6  Cloud computing: jittering a stock assessment

This is the path that I (Kiva) figured out and it worked for me. I am not an expert on computers, cloud computing, or computer security, so if you find yourself thinking “huh, why is she recommending that and not this,” there is probably not a very good reason! In other words, please let me know if you think this could be improved.

6.1 Pick a VM

  1. You’ll need an NMFS Azure account. Contact Christine Stawitz to get one.
  2. Log in.
  3. Click on Virtual machines -> Create. I think the preset configurations are helpful.
  4. I’ve been using the D-series
  5. Give it a name. Other settings I changed from defaults:
    1. Size. Decide how many CPUs (cores) you want. This sets how many stock assessments can be run concurrently.
    2. Under networking, add HTTP (80) and HTTPS (443) to the inbound ports. Ignore the warning.
  6. Once you get to the end of all of the options, mostly sticking to defaults, click “Create.”
  7. You’ll need to create a new SSH key for your VM. Once again, just click on the default buttons to keep things advancing, letting the many settings you don’t entirely understand wash over you. (You probably created an SSH key at some point for github.)
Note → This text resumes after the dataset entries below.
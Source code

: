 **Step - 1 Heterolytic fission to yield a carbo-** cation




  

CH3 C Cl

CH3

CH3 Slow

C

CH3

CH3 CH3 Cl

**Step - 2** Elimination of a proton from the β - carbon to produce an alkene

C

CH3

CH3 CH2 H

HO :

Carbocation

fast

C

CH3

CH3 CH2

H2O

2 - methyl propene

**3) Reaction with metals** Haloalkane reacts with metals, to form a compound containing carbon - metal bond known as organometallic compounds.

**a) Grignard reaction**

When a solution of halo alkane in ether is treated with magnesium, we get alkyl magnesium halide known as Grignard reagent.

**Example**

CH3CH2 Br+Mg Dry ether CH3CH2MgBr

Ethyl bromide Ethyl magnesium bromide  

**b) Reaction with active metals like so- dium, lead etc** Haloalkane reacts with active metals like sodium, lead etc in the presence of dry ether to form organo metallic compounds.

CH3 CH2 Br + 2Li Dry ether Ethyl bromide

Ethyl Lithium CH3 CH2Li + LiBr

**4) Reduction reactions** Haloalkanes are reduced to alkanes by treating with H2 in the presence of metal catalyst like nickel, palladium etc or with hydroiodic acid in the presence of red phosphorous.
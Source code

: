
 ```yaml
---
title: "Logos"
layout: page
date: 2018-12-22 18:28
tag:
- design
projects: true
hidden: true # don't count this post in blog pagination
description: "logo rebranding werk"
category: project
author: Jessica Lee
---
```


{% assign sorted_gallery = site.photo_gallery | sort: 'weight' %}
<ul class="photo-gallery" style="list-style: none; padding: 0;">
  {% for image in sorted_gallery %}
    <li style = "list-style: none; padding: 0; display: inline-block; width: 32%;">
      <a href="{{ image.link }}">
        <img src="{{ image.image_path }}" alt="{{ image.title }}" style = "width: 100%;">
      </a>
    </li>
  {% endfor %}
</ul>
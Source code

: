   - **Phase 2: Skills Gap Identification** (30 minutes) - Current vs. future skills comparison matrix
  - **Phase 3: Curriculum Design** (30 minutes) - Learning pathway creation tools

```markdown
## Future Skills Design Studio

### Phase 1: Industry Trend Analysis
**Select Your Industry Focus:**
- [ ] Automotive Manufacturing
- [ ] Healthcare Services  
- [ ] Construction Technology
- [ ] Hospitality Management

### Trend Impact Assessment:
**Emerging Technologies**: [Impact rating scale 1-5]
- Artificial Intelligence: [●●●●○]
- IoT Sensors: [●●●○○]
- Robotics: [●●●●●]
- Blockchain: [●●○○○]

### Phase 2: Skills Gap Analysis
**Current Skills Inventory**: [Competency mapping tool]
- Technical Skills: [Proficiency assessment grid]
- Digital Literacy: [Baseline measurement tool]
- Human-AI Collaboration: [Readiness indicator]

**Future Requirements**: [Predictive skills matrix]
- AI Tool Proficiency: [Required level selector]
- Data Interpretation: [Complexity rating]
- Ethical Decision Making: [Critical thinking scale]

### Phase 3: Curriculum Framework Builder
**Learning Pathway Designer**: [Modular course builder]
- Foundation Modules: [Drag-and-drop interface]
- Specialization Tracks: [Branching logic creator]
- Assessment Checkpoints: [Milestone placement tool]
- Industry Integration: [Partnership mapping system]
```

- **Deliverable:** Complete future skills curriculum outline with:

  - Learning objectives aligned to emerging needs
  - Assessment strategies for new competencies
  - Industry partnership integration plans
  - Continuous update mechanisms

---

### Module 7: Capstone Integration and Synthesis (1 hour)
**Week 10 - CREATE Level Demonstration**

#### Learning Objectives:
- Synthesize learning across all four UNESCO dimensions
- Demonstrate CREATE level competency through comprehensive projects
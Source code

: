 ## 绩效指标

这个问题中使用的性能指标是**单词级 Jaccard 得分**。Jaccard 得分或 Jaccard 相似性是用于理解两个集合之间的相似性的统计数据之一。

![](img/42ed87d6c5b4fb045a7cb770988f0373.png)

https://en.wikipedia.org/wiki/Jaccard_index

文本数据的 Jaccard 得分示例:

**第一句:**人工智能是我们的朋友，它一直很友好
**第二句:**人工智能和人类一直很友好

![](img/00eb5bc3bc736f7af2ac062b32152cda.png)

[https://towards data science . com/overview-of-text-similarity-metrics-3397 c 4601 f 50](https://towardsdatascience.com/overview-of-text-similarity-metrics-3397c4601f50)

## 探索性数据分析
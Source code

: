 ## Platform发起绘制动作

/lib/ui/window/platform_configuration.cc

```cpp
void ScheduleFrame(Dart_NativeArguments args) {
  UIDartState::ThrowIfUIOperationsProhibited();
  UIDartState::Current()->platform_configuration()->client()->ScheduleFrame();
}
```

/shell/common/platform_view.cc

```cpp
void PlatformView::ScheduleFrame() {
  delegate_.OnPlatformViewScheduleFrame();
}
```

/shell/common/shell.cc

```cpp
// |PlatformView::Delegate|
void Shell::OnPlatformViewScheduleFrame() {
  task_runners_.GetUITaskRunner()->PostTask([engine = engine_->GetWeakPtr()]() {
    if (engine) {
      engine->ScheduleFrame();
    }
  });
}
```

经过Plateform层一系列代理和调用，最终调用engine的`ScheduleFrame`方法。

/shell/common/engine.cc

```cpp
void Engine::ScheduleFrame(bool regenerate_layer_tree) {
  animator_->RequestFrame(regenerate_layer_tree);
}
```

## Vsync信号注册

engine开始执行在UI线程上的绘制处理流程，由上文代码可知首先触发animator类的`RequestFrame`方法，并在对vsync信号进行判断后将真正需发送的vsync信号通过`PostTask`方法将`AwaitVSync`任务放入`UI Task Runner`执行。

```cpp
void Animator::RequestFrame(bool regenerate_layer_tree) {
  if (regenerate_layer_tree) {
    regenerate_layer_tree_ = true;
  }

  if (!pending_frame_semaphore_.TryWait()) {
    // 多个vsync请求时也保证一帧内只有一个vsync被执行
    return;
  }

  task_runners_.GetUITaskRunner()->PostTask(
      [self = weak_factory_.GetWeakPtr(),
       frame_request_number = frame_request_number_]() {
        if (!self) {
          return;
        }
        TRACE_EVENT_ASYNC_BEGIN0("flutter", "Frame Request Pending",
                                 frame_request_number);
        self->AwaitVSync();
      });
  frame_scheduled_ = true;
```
You’re done! It will take a few moments to get going. If after trying it out you don’t like it, no worries! Most of these settings can be changed on the fly!

I started out with an 8 core VM. This was twice as many as my laptop, so the gains were not huge. For production purposes, I would probably opt for 16 cores.

6.2 Connect to your VM

There are several ways to do this. This is what I do:

Go to the Azure home portal. Under “Resources” your VM should be there. Click on it. If the “Start” button is blue, click on it. This is sort of like turning on your computer. Creating a new VM will automatically turn it on.

Click on “Connect.” I use the Native SSH. Copy your SSH key’s file name to step 3 of the Native SSH directions. It is probably something like [VM name]_key.pem. It will give you the SSH command to run; copy it.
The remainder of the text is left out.